[[ INFORMATION GIVEN open ]]
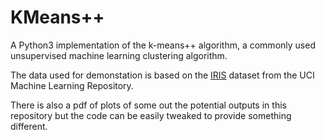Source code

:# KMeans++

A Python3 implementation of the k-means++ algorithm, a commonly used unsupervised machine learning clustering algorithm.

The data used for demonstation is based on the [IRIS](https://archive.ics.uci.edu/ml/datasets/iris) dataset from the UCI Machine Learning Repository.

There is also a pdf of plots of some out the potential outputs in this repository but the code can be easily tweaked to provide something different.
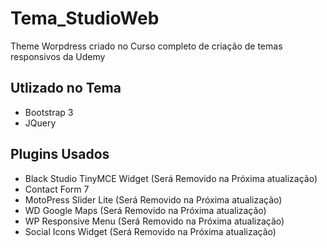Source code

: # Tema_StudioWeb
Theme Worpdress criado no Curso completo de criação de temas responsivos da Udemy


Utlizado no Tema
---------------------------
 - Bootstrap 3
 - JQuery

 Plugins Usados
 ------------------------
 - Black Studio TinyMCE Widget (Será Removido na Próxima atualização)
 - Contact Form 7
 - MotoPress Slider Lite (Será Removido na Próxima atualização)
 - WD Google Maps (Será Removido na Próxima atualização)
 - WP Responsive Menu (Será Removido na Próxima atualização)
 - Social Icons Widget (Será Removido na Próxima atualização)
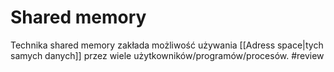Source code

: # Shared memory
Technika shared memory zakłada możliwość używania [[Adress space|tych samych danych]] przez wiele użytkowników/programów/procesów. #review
[[ INFORMATION GIVEN closed ]]
[[ INFORMATION GIVEN open ]]
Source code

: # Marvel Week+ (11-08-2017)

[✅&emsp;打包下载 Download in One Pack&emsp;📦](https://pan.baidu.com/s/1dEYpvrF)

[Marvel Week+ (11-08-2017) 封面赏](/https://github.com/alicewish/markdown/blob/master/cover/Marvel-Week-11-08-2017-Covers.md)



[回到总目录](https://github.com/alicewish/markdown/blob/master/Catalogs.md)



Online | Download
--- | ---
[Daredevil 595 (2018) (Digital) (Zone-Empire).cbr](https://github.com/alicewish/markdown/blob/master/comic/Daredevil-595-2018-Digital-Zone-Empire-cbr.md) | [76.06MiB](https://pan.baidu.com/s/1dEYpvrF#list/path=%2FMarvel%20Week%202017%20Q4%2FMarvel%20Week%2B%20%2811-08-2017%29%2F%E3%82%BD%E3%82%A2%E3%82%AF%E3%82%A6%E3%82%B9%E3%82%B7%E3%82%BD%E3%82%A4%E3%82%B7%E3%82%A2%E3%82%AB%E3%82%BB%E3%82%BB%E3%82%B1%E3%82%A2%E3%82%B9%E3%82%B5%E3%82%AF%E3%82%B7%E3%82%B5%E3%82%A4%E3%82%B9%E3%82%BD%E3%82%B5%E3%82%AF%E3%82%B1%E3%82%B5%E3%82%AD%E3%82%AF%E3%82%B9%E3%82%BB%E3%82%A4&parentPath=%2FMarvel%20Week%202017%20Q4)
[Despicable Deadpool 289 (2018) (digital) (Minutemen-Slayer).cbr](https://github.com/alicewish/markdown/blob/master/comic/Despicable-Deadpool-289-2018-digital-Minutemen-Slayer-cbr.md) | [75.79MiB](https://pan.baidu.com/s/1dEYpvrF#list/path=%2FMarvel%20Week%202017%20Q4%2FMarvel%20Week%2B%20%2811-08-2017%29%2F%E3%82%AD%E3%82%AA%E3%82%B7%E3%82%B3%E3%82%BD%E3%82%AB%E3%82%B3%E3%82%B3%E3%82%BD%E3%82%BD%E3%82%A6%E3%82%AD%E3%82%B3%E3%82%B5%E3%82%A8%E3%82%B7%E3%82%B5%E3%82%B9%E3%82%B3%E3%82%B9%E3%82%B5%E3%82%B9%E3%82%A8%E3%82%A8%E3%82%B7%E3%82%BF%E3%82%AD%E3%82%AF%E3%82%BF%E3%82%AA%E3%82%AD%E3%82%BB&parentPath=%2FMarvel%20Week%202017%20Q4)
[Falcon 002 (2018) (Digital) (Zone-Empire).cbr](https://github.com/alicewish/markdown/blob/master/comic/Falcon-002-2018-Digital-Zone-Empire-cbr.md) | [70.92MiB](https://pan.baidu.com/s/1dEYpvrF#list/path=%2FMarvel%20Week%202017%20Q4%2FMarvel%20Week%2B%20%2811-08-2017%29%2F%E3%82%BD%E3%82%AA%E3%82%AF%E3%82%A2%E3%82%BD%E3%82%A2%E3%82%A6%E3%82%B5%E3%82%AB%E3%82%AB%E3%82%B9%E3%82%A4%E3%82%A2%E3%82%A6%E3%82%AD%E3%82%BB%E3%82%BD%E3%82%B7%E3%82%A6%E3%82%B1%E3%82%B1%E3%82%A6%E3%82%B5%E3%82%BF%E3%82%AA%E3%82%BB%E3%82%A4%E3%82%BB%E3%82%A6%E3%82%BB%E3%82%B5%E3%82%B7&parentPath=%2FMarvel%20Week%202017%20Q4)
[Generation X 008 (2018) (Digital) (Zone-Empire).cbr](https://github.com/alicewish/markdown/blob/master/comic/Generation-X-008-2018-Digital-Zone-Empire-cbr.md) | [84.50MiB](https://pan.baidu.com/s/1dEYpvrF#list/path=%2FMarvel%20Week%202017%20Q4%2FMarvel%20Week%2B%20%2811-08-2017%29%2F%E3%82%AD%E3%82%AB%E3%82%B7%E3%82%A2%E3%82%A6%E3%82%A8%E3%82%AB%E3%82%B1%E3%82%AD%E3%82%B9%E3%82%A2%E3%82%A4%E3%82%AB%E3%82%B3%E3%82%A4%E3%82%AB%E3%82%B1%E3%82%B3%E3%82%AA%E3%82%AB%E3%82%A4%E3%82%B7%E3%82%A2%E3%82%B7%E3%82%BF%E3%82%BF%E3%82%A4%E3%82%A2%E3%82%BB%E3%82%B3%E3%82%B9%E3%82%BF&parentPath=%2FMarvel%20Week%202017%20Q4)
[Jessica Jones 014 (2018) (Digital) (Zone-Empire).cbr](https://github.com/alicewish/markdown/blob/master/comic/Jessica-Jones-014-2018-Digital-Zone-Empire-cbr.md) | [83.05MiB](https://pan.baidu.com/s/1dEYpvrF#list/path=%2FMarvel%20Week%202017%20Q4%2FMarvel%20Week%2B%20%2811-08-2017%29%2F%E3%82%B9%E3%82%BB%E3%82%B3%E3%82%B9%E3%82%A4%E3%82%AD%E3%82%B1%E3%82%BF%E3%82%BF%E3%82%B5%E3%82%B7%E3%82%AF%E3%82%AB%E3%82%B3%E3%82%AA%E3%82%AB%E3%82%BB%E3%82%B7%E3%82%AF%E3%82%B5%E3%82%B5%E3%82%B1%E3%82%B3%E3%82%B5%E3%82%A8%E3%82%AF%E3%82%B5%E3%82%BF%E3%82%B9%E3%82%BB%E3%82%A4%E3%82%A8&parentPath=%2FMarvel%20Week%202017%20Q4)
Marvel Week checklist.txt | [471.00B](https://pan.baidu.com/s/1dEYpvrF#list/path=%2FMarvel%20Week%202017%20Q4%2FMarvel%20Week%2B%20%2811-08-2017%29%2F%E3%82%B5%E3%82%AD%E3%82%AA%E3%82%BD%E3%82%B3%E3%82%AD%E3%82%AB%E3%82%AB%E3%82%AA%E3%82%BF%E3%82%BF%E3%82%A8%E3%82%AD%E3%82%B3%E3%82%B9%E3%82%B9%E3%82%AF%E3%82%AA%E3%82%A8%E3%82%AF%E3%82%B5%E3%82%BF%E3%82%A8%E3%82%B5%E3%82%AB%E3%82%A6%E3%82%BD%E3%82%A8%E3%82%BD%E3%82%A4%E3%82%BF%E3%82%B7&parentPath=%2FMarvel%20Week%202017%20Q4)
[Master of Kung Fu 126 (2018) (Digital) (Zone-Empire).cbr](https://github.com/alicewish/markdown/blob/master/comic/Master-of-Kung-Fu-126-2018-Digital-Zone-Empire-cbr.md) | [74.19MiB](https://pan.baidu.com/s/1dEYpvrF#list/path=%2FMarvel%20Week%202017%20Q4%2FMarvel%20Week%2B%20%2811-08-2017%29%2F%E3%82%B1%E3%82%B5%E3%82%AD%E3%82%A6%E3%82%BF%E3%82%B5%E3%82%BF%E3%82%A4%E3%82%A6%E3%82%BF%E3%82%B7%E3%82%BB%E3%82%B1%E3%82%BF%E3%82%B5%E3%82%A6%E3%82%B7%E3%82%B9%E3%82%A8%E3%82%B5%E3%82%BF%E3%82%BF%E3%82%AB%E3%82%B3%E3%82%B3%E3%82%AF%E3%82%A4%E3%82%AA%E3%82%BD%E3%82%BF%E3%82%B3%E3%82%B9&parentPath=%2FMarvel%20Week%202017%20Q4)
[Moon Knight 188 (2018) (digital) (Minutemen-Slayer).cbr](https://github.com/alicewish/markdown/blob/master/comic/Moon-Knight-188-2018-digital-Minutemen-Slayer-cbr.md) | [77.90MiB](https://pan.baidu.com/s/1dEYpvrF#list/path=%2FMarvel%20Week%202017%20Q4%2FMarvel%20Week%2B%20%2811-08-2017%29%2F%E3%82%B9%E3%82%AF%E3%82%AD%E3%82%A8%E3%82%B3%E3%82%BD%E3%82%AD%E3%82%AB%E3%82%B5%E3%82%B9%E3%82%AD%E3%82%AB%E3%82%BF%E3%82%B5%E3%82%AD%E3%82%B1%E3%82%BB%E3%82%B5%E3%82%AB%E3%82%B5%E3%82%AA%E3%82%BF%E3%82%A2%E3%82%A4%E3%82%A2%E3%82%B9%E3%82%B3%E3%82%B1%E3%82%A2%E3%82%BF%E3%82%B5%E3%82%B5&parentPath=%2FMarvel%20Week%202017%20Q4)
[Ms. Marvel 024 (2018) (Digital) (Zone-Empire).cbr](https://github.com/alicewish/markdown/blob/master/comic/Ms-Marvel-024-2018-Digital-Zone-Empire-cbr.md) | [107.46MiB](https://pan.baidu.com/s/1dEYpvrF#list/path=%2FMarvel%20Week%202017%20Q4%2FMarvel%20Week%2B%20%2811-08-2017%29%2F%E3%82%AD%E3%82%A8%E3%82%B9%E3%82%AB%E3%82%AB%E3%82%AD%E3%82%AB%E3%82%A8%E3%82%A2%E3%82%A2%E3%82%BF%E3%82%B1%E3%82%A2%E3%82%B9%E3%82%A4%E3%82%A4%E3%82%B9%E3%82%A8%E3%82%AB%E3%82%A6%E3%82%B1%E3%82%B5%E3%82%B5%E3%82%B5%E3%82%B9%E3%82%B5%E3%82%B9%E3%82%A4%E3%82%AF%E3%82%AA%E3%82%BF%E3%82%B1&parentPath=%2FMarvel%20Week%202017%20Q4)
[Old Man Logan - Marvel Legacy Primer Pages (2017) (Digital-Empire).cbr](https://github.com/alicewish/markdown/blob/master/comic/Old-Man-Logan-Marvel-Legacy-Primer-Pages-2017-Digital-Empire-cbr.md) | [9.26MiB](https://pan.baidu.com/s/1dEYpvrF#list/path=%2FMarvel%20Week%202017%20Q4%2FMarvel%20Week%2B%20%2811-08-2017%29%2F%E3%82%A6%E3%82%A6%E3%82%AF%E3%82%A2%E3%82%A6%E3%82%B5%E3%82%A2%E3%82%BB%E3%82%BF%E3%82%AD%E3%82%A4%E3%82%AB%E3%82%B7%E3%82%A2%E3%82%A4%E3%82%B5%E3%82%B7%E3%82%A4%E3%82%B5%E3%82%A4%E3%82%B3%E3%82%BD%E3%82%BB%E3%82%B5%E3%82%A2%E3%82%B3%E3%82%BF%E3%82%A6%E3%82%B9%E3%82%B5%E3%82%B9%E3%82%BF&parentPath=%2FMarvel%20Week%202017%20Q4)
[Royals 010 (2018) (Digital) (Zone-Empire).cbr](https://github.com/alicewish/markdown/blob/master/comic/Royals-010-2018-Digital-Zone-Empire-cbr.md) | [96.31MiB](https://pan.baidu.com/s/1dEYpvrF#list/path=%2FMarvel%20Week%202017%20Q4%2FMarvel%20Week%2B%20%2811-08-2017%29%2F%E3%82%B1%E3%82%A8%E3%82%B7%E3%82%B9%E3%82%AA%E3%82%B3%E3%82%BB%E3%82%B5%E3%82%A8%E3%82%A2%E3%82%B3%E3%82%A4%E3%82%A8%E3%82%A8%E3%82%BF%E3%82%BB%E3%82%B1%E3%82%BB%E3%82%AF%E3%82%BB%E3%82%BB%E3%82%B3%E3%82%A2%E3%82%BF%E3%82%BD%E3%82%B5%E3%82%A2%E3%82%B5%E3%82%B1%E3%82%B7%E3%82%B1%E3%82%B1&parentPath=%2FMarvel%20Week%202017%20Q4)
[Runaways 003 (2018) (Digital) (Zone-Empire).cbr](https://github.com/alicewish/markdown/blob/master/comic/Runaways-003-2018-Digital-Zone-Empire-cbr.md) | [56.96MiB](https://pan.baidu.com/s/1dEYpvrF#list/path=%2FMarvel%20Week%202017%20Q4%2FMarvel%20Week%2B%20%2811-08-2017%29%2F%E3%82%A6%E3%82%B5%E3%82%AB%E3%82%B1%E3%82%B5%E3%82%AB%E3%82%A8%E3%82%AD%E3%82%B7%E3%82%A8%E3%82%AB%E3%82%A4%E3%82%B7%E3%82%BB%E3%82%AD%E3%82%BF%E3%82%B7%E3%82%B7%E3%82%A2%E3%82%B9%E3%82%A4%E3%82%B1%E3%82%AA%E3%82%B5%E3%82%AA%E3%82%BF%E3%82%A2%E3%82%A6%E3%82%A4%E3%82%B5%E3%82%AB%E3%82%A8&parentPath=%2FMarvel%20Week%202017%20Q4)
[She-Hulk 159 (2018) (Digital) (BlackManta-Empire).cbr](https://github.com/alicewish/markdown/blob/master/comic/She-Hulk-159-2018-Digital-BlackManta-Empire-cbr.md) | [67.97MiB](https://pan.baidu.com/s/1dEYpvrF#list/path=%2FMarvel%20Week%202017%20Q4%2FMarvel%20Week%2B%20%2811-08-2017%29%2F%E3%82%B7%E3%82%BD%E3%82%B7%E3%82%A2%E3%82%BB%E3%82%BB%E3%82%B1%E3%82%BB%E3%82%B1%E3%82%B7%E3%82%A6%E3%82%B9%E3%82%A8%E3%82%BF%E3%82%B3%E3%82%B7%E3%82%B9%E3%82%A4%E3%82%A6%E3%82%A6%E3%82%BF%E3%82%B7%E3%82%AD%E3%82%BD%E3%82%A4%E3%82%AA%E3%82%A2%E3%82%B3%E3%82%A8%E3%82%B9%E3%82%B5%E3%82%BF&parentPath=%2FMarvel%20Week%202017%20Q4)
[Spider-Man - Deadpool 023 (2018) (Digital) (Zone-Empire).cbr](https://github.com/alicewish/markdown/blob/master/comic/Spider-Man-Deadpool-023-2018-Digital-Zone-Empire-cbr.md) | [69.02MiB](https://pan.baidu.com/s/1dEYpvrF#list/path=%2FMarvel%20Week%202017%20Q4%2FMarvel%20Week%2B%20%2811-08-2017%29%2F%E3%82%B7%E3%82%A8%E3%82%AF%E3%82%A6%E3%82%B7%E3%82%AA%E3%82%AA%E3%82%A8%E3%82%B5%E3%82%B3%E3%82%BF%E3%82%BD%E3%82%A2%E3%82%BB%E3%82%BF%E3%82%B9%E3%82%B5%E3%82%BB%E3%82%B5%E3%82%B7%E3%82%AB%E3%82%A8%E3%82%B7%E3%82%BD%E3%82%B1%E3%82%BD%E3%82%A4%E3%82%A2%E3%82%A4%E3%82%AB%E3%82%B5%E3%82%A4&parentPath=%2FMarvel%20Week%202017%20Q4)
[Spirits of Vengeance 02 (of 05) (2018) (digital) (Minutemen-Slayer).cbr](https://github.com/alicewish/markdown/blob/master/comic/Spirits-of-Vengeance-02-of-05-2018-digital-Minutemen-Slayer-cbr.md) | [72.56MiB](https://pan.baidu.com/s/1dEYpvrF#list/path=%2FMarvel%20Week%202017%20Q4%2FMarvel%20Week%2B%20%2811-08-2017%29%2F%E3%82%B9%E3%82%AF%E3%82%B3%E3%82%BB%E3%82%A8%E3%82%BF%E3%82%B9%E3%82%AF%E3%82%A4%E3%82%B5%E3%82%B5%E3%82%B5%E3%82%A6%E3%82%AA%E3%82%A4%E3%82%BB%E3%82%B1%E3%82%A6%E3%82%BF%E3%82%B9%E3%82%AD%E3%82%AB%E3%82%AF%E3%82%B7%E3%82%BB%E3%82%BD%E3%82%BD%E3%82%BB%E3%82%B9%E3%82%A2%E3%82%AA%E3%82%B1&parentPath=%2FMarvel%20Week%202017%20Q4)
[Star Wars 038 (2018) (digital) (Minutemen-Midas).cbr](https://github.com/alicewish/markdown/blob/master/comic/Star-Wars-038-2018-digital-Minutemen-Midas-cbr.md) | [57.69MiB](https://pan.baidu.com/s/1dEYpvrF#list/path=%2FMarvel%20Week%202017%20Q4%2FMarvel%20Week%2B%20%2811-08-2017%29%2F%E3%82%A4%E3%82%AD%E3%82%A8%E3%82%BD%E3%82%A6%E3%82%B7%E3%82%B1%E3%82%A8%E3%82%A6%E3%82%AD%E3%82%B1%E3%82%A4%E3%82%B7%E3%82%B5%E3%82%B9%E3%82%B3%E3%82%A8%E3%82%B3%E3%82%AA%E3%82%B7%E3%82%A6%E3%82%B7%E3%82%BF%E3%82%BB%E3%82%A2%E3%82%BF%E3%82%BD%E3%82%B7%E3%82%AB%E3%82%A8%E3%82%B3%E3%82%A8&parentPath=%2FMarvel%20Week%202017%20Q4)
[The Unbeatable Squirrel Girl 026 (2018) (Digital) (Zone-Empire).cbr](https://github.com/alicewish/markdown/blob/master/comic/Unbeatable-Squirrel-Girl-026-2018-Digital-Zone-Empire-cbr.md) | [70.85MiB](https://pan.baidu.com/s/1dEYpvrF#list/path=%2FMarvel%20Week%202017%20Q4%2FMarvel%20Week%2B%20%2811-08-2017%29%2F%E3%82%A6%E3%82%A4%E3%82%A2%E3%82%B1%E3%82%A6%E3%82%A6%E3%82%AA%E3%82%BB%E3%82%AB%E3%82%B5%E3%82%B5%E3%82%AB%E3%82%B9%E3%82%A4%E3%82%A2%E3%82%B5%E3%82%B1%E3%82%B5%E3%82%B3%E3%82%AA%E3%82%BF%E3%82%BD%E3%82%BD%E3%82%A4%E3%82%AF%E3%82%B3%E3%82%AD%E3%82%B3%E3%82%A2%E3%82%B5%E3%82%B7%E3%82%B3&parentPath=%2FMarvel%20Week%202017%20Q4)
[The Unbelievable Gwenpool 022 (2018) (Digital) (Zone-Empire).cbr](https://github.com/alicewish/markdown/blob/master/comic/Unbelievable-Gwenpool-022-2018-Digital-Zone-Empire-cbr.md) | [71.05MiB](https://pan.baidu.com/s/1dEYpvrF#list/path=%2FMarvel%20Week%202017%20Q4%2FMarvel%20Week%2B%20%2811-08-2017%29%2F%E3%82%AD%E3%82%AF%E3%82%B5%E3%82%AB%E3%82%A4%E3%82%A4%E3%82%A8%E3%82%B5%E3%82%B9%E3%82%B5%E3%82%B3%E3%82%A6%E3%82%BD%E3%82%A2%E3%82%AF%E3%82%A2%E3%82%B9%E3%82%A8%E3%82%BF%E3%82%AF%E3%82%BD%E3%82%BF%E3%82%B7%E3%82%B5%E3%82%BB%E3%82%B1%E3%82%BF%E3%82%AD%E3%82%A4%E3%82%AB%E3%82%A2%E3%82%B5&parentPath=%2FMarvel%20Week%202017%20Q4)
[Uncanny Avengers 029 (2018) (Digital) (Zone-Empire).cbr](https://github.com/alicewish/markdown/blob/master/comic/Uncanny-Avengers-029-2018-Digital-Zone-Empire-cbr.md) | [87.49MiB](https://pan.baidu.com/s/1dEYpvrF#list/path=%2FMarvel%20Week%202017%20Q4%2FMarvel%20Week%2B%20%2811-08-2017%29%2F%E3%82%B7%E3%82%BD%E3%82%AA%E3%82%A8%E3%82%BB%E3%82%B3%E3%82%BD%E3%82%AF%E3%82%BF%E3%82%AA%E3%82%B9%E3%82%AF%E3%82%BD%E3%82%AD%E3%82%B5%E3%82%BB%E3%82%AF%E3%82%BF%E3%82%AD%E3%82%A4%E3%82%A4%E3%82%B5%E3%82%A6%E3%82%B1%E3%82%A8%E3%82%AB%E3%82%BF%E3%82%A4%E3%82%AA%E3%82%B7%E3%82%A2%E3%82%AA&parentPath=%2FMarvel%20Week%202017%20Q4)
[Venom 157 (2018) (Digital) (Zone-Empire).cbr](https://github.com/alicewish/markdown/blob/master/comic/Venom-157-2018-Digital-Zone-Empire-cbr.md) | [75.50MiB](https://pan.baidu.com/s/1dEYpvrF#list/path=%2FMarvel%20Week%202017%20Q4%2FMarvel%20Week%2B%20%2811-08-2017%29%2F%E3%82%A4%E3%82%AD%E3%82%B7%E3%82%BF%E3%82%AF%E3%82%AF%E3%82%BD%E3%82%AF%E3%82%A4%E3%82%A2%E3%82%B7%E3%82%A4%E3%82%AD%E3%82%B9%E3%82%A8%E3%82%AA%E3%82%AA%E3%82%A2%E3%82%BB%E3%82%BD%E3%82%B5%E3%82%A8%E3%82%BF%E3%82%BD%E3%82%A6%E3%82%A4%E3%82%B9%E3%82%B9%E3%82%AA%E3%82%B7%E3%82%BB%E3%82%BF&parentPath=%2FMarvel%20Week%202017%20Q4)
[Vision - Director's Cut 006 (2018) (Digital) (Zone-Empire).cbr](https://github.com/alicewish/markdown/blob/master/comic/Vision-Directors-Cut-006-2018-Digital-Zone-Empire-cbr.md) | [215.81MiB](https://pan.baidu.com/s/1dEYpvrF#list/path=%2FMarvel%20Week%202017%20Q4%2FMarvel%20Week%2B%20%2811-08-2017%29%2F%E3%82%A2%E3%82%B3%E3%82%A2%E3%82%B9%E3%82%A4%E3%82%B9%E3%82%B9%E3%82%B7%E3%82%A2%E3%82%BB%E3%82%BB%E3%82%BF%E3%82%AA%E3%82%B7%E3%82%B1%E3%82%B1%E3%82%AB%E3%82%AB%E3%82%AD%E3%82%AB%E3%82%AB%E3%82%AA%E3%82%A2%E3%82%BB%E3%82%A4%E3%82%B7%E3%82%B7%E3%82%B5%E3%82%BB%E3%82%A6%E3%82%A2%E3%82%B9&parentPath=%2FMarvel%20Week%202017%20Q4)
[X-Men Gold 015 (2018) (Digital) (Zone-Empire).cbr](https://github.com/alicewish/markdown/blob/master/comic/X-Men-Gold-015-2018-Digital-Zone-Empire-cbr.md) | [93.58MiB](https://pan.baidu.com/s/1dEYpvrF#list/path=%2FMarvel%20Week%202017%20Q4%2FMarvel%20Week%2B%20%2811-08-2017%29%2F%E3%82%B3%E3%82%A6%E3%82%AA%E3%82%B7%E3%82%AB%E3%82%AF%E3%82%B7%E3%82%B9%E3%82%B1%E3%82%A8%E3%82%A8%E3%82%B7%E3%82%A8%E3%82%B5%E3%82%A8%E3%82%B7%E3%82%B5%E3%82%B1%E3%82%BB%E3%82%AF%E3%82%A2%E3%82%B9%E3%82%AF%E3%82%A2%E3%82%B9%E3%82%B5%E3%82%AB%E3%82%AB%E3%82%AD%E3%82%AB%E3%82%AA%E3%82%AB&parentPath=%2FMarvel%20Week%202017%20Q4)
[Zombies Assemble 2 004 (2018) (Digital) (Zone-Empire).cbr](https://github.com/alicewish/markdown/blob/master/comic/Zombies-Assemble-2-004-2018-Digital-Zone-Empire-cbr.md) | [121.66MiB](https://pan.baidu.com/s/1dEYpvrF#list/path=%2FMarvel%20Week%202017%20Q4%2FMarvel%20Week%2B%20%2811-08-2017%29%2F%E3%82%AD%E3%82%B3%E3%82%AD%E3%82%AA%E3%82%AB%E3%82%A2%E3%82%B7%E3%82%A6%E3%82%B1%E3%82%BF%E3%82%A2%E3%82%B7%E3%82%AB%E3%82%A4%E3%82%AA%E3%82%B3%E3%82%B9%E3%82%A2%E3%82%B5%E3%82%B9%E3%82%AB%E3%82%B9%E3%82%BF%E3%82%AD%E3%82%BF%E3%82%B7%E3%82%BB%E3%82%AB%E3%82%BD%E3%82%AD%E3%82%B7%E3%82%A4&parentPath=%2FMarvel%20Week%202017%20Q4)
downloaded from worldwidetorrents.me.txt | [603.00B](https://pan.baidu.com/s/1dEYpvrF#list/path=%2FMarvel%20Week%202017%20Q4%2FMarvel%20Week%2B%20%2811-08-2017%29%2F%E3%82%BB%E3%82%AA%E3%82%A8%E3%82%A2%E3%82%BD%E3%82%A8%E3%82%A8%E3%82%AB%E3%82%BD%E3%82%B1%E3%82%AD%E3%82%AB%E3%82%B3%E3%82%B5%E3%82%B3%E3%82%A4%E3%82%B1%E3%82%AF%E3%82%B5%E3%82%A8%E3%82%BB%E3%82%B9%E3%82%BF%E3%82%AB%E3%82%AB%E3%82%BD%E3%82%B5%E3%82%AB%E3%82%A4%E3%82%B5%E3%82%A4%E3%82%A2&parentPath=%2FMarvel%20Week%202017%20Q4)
[[ INFORMATION GIVEN closed ]]
EXERCISE
Whenever "used" occurs in a line of the entries, copy that line.

RESULT FOR THIS EXERCISE
A Python3 implementation of the k-means++ algorithm, a commonly used unsupervised machine learning clustering algorithm.
The data used for demonstation is based on the [IRIS](https://archive.ics.uci.edu/ml/datasets/iris) dataset from the UCI Machine Learning Repository.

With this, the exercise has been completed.